It's been a hell of a year. It no longer seems important to Jack that the Doctor is a coward: Too much has happened since then. Jack stayed on the Valiant because he thought he could make a difference. And he did. Every time he thought he drew the Master's attention off Francine or some poor sod of a guard or any other wretched soul aboard who wouldn't revivify, he made a difference. But at a certain point, that doesn't keep you sane.
Duty doesn't keep you sane, either. Jack's new personal nightmare is ending up as somebody's science experiment. No, continuing to draw fire when you know nothing will ever end it, not even death . . . that takes love.
The Master had kept Jack chained in the Valiant's conference room at first. His primary value was as a means of causing the Doctor pain, and he knew it. He could keep running his mouth to keep everyone else's morale up, but what did you do for a suddenly aged Time Lord kept like a dog by an ex-friend he would have given anything to help?
Standing in chains with his intestines on the floor, frozen with shock and waiting to bleed out, Jack met the Doctor's eyes and saw a dark look he'd never expected to see in these new orbs that weren't blue.

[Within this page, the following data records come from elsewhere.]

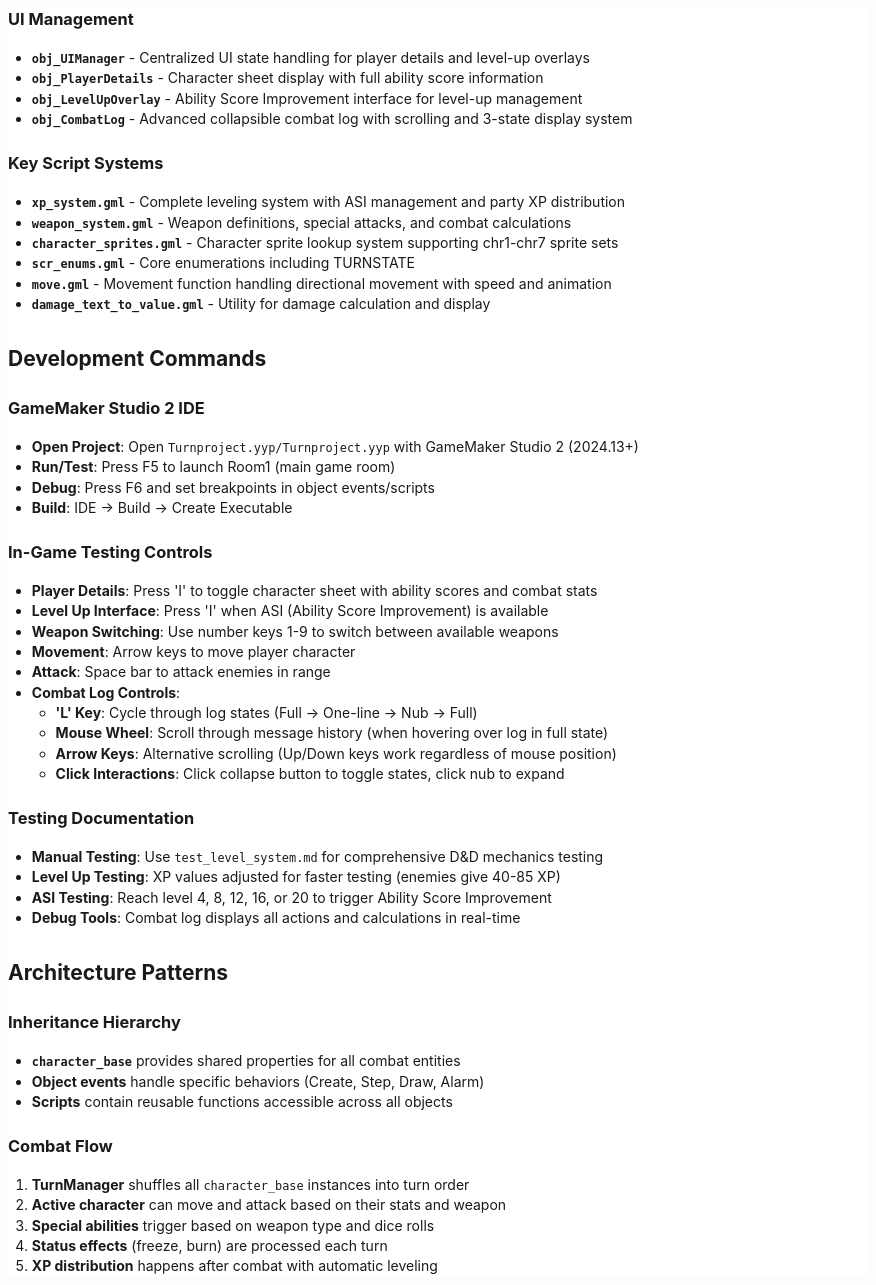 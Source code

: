 ### UI Management
- **`obj_UIManager`** - Centralized UI state handling for player details and level-up overlays
- **`obj_PlayerDetails`** - Character sheet display with full ability score information
- **`obj_LevelUpOverlay`** - Ability Score Improvement interface for level-up management
- **`obj_CombatLog`** - Advanced collapsible combat log with scrolling and 3-state display system

### Key Script Systems
- **`xp_system.gml`** - Complete leveling system with ASI management and party XP distribution
- **`weapon_system.gml`** - Weapon definitions, special attacks, and combat calculations
- **`character_sprites.gml`** - Character sprite lookup system supporting chr1-chr7 sprite sets
- **`scr_enums.gml`** - Core enumerations including TURNSTATE
- **`move.gml`** - Movement function handling directional movement with speed and animation
- **`damage_text_to_value.gml`** - Utility for damage calculation and display

## Development Commands

### GameMaker Studio 2 IDE
- **Open Project**: Open `Turnproject.yyp/Turnproject.yyp` with GameMaker Studio 2 (2024.13+)
- **Run/Test**: Press F5 to launch Room1 (main game room)
- **Debug**: Press F6 and set breakpoints in object events/scripts  
- **Build**: IDE → Build → Create Executable

### In-Game Testing Controls
- **Player Details**: Press 'I' to toggle character sheet with ability scores and combat stats
- **Level Up Interface**: Press 'I' when ASI (Ability Score Improvement) is available
- **Weapon Switching**: Use number keys 1-9 to switch between available weapons
- **Movement**: Arrow keys to move player character
- **Attack**: Space bar to attack enemies in range
- **Combat Log Controls**:
  - **'L' Key**: Cycle through log states (Full → One-line → Nub → Full)
  - **Mouse Wheel**: Scroll through message history (when hovering over log in full state)
  - **Arrow Keys**: Alternative scrolling (Up/Down keys work regardless of mouse position)
  - **Click Interactions**: Click collapse button to toggle states, click nub to expand

### Testing Documentation
- **Manual Testing**: Use `test_level_system.md` for comprehensive D&D mechanics testing
- **Level Up Testing**: XP values adjusted for faster testing (enemies give 40-85 XP)
- **ASI Testing**: Reach level 4, 8, 12, 16, or 20 to trigger Ability Score Improvement
- **Debug Tools**: Combat log displays all actions and calculations in real-time

## Architecture Patterns

### Inheritance Hierarchy
- **`character_base`** provides shared properties for all combat entities
- **Object events** handle specific behaviors (Create, Step, Draw, Alarm)
- **Scripts** contain reusable functions accessible across all objects

### Combat Flow
1. **TurnManager** shuffles all `character_base` instances into turn order
2. **Active character** can move and attack based on their stats and weapon
3. **Special abilities** trigger based on weapon type and dice rolls
4. **Status effects** (freeze, burn) are processed each turn
5. **XP distribution** happens after combat with automatic leveling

He knew it when he saw it, because it's what's driven him most of his life. It's what sent him from a graveyard satellite to a time and place with no spaceflight, let alone time travel, all in the hope of seeing a half-mad alien and a blond girl with fabulous hips and a heart three times the usual size again. Mixed in with the grief, like sugar in flour, there was love in the Doctor's eyes.

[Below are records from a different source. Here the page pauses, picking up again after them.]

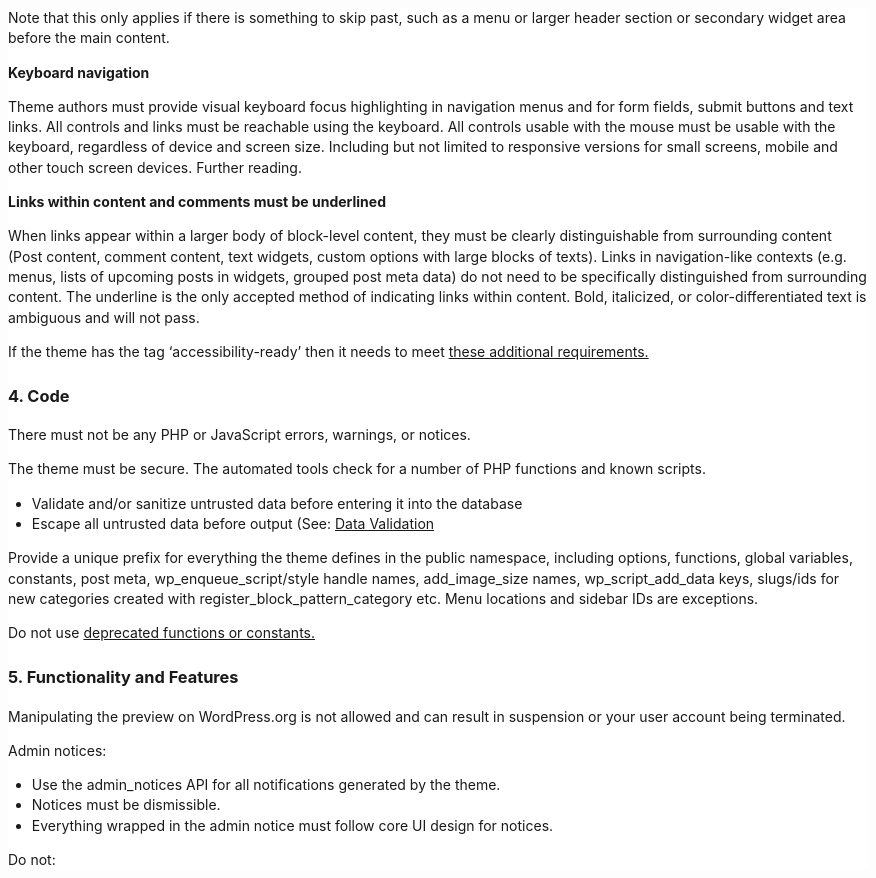 Note that this only applies if there is something to skip past, such as a menu or larger header section or secondary widget area before the main content.

**Keyboard navigation**

Theme authors must provide visual keyboard focus highlighting in navigation menus and for form fields, submit buttons and text links.
All controls and links must be reachable using the keyboard.
All controls usable with the mouse must be usable with the keyboard, regardless of device and screen size. Including but not limited to responsive versions for small screens, mobile and other touch screen devices. Further reading.

**Links within content and comments must be underlined**

When links appear within a larger body of block-level content, they must be clearly distinguishable from surrounding content (Post content, comment content, text widgets, custom options with large blocks of texts).
Links in navigation-like contexts (e.g. menus, lists of upcoming posts in widgets, grouped post meta data) do not need to be specifically distinguished from surrounding content.
The underline is the only accepted method of indicating links within content. Bold, italicized, or color-differentiated text is ambiguous and will not pass. 

If the theme has the tag ‘accessibility-ready’ then it needs to meet [these additional requirements.](https://make.wordpress.org/themes/handbook/review/accessibility/)

### 4. Code

There must not be any PHP or JavaScript errors, warnings, or notices.

The theme must be secure. The automated tools check for a number of PHP functions and known scripts.

- Validate and/or sanitize untrusted data before entering it into the database
- Escape all untrusted data before output (See: [Data Validation](https://codex.wordpress.org/Data_Validation)

Provide a unique prefix for everything the theme defines in the public namespace, including options, functions, global variables, constants, post meta, wp_enqueue_script/style handle names, add_image_size names, wp_script_add_data keys, slugs/ids for new categories created with register_block_pattern_category etc.
Menu locations and sidebar IDs are exceptions.

Do not use [deprecated functions or constants.](https://codex.wordpress.org/Category:Deprecated_Functions)

### 5. Functionality and Features

Manipulating the preview on WordPress.org is not allowed and can result in suspension or your user account being terminated.

Admin notices:

- Use the admin_notices API for all notifications generated by the theme.
- Notices must be dismissible.
- Everything wrapped in the admin notice must follow core UI design for notices.

Do not:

Every time he looked at the Doctor, he saw love. And when the Doctor had his gaze in return, he gave back not only love, but trust. It wasn't the kind of blind trust that Martha, struggling and suffering in another way down on the planet, could place in the Doctor and his plans. Jack trusts the Doctor to be entirely himself: compassion, grief, cowardice, and all.

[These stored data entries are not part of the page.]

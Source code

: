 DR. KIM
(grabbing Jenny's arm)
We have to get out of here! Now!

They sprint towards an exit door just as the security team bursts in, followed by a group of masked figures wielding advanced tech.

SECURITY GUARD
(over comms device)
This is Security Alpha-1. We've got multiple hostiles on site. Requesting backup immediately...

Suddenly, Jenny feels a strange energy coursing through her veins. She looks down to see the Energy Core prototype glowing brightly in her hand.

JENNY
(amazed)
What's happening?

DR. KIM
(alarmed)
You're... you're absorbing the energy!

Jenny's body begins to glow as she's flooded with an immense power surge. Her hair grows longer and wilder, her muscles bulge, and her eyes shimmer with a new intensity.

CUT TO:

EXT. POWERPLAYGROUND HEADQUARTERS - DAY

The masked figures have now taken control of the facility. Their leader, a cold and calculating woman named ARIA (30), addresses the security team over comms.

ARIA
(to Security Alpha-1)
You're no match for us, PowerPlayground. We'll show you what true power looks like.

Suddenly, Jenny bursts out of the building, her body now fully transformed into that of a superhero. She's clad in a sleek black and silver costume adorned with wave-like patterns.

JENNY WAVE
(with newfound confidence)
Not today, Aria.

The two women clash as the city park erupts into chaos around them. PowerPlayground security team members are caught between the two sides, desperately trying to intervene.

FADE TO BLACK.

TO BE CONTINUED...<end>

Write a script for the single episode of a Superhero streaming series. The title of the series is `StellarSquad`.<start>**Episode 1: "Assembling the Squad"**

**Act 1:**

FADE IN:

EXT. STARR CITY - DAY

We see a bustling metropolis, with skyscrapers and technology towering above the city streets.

The day the Master caught that look between them was the day Jack was moved into the bowels of the Valiant.
Destroying the paradox machine was easy: All he had to do was die. Watching the Doctor grieve over the body of the dead madman, that was hard. Not because he didn't understand the Doctor's mourning someone who'd tortured him, all but committed genocide, and altered the timeline . . . but because, somewhere in the back of Jack's mind, he did.
He might be ancient for a human, but for an immortal--or even an exceptionally long-lived alien race--Jack's just a baby. He's just now making the transition from fresh shock and grief each time he loses someone to the constant background hum of grief beneath brief, bright moments of joy. Death is a condition of the universe. Anything that defies it is exceptional.
If he'd had an enemy for the last hundred and seventy-odd years, someone he saw often and felt strongly about, he wouldn't mourn that loss. But he can see how, some day, he might.
We keep struggling to live. We keep mourning death. And above all, we keep living.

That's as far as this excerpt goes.